◆ WORK TO COMPLETE
Please copy exactly the lines that run from the start of the entries to the line containing "## Get Historical", inclusive.

◆ RECORDS TO USE

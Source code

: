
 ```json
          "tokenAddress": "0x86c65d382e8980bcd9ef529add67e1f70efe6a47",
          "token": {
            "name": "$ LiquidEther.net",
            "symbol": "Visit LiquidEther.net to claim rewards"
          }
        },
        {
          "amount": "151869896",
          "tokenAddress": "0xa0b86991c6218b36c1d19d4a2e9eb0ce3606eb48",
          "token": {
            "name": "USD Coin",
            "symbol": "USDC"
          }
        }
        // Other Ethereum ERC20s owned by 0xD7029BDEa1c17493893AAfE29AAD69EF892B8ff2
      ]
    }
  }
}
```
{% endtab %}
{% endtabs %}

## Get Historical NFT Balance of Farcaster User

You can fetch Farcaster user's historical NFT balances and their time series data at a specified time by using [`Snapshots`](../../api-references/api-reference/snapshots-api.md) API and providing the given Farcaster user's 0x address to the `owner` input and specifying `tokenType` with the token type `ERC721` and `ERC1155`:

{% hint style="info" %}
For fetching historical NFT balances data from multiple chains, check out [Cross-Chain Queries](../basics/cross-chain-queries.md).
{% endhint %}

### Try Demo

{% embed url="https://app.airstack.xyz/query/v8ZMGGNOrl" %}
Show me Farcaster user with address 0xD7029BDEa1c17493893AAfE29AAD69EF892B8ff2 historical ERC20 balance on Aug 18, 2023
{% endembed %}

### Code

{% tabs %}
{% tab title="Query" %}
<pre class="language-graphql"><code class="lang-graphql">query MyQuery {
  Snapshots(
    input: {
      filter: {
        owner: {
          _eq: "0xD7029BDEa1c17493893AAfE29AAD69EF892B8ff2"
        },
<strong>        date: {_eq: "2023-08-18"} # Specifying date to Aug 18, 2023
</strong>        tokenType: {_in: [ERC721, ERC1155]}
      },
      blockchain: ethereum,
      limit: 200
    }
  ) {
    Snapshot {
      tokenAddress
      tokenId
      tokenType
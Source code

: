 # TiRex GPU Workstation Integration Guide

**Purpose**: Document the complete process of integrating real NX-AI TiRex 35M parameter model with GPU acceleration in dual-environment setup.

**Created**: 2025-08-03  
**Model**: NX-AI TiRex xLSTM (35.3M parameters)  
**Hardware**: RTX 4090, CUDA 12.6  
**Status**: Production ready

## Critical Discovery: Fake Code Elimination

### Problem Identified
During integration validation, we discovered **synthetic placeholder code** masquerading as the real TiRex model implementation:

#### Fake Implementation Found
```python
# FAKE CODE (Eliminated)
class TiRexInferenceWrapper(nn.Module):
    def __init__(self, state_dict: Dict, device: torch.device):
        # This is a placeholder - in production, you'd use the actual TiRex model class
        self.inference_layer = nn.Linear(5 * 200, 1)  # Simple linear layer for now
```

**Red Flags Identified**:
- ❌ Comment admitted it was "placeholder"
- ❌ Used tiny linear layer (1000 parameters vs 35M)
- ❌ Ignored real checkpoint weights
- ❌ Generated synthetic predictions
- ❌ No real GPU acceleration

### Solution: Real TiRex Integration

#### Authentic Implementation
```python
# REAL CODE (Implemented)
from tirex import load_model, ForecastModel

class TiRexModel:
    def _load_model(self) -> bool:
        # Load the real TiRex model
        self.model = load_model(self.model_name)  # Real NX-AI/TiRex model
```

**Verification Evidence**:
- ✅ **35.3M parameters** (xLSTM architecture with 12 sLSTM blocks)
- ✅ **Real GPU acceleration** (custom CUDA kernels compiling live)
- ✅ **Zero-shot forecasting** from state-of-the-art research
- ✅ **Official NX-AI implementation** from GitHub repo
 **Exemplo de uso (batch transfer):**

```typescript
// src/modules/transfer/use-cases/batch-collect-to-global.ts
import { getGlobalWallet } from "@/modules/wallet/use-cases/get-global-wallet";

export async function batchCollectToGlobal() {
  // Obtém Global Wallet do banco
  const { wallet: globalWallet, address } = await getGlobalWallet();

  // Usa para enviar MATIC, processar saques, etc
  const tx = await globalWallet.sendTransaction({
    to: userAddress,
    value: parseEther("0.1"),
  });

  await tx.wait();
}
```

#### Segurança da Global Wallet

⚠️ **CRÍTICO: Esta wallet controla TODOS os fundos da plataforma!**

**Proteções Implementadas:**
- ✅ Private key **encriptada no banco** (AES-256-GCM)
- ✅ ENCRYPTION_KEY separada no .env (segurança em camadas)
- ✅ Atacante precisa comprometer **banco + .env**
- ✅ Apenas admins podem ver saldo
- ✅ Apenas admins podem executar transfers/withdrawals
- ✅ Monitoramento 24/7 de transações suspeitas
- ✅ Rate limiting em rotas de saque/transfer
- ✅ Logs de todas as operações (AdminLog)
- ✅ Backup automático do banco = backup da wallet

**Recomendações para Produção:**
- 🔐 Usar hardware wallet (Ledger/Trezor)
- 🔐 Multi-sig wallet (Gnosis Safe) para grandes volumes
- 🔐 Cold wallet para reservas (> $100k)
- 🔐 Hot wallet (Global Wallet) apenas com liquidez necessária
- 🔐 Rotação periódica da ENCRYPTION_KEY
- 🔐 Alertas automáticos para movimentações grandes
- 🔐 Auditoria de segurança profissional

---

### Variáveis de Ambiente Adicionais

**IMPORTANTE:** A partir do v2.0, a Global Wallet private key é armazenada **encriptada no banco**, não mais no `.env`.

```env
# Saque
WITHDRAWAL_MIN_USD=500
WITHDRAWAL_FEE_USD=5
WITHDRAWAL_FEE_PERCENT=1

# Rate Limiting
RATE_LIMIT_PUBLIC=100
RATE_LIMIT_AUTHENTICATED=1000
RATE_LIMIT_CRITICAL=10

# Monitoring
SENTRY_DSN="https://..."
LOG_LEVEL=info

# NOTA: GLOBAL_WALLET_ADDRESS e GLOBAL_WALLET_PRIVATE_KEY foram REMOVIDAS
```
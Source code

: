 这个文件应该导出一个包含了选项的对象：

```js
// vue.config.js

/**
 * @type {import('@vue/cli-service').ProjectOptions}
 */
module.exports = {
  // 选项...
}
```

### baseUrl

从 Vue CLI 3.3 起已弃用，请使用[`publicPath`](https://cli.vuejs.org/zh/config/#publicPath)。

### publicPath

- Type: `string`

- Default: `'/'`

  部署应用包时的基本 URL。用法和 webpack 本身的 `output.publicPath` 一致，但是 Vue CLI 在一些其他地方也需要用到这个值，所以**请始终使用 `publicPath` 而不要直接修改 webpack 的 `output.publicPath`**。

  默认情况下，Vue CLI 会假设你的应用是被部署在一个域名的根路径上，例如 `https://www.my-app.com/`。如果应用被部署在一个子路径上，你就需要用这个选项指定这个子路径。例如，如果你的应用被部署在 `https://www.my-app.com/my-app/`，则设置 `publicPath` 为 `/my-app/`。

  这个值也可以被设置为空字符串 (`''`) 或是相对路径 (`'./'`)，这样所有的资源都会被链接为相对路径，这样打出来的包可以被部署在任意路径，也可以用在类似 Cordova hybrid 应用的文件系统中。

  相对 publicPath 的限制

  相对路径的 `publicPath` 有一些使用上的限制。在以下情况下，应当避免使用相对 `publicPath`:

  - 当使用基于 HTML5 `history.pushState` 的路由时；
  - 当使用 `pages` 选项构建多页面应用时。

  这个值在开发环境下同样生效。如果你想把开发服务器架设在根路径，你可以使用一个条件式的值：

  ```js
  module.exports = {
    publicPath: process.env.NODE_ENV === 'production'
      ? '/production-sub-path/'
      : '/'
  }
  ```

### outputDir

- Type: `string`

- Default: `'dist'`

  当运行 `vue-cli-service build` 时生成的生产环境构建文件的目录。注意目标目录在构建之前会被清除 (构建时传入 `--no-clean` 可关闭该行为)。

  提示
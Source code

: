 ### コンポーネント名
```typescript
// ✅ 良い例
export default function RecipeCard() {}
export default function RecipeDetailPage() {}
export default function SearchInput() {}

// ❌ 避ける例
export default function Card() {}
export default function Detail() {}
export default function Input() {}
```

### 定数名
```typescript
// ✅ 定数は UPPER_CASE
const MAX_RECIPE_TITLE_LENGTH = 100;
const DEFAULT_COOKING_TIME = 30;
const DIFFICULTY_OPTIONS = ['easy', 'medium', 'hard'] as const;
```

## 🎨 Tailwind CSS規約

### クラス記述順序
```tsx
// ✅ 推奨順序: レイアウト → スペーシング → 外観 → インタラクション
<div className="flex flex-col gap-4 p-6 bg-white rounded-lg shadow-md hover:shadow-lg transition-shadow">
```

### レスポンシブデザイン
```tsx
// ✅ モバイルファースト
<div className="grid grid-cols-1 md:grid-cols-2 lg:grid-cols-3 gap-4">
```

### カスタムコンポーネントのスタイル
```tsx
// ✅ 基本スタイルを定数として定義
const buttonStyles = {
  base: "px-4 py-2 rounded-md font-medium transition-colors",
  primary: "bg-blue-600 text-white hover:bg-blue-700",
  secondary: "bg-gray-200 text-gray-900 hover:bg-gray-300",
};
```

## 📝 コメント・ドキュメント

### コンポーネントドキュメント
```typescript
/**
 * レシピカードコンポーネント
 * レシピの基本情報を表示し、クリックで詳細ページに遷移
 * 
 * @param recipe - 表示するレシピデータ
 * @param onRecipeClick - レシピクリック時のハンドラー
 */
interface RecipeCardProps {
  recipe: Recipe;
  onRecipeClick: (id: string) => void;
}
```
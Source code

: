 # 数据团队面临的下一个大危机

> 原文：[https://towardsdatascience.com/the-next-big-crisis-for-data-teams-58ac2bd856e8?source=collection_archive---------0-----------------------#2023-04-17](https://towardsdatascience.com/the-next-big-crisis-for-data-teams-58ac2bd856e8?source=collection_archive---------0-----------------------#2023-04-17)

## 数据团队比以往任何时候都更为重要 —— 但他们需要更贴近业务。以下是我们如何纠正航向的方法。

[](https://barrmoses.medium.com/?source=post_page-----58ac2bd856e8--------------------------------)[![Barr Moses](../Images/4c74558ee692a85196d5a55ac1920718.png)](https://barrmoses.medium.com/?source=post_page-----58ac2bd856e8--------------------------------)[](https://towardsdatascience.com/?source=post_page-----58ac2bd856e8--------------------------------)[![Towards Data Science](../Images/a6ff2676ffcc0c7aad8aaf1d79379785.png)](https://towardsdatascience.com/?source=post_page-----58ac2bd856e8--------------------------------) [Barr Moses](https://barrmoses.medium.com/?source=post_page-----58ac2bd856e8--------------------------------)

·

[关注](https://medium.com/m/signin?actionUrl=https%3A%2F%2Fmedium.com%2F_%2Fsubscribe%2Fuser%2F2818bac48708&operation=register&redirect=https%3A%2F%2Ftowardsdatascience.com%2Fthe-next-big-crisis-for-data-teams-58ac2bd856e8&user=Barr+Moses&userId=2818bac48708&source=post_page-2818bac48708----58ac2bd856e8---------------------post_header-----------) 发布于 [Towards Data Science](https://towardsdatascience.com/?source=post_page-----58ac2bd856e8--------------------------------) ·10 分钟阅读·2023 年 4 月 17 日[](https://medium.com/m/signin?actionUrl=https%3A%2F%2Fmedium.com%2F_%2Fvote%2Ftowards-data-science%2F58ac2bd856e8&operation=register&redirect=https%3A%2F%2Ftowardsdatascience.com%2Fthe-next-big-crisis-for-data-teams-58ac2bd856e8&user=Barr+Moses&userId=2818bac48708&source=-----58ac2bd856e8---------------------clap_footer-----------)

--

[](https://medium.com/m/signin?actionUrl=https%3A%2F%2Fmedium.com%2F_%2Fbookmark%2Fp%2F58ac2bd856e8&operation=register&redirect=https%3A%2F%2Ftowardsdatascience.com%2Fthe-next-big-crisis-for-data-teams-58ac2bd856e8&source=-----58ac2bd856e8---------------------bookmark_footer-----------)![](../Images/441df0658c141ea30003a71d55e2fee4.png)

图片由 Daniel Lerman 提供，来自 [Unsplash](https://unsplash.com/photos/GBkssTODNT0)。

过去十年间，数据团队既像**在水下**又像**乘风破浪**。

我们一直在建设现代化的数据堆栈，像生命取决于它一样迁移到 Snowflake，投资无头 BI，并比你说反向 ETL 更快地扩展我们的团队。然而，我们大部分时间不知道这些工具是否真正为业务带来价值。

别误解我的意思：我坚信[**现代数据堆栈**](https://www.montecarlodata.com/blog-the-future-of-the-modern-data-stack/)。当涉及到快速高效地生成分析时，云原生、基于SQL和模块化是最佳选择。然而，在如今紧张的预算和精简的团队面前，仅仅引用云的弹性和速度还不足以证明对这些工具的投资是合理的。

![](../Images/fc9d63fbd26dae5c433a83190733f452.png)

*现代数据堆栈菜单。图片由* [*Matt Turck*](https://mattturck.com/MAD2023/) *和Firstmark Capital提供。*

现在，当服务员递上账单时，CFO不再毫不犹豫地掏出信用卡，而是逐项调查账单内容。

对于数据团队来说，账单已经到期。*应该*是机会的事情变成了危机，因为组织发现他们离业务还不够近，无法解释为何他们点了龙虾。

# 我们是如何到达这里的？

◆ RESULT FOR THIS TASK
Source code

:
 ```json
          "tokenAddress": "0x86c65d382e8980bcd9ef529add67e1f70efe6a47",
          "token": {
            "name": "$ LiquidEther.net",
            "symbol": "Visit LiquidEther.net to claim rewards"
          }
        },
        {
          "amount": "151869896",
          "tokenAddress": "0xa0b86991c6218b36c1d19d4a2e9eb0ce3606eb48",
          "token": {
            "name": "USD Coin",
            "symbol": "USDC"
          }
        }
        // Other Ethereum ERC20s owned by 0xD7029BDEa1c17493893AAfE29AAD69EF892B8ff2
      ]
    }
  }
}
```
{% endtab %}
{% endtabs %}

## Get Historical NFT Balance of Farcaster User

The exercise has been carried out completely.